WHAT IS BEING ASKED
Return, from the listing below, every line that includes "https".

GIVEN INFORMATION
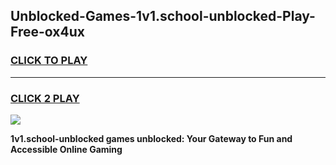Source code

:
## Unblocked-Games-1v1.school-unblocked-Play-Free-ox4ux
<h3>
<a href="https://premium76.site?title=1v1.school-unblocked&ref=18A1">CLICK TO PLAY</a></h3>
<hr>

<h3>
<a href="https://premium76.site?title=1v1.school-unblocked&ref=18A1">CLICK 2 PLAY</a>
  
</h3>

<a href="https://premium76.site?title=1v1.school-unblocked&ref=18A1"><img src="https://clearcache.store/games.png"></a>


**1v1.school-unblocked games unblocked: Your Gateway to Fun and Accessible Online Gaming**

RESULT OF THE TASK
<a href="https://premium76.site?title=1v1.school-unblocked&ref=18A1">CLICK TO PLAY</a></h3>
<a href="https://premium76.site?title=1v1.school-unblocked&ref=18A1">CLICK 2 PLAY</a>
<a href="https://premium76.site?title=1v1.school-unblocked&ref=18A1"><img src="https://clearcache.store/games.png"></a>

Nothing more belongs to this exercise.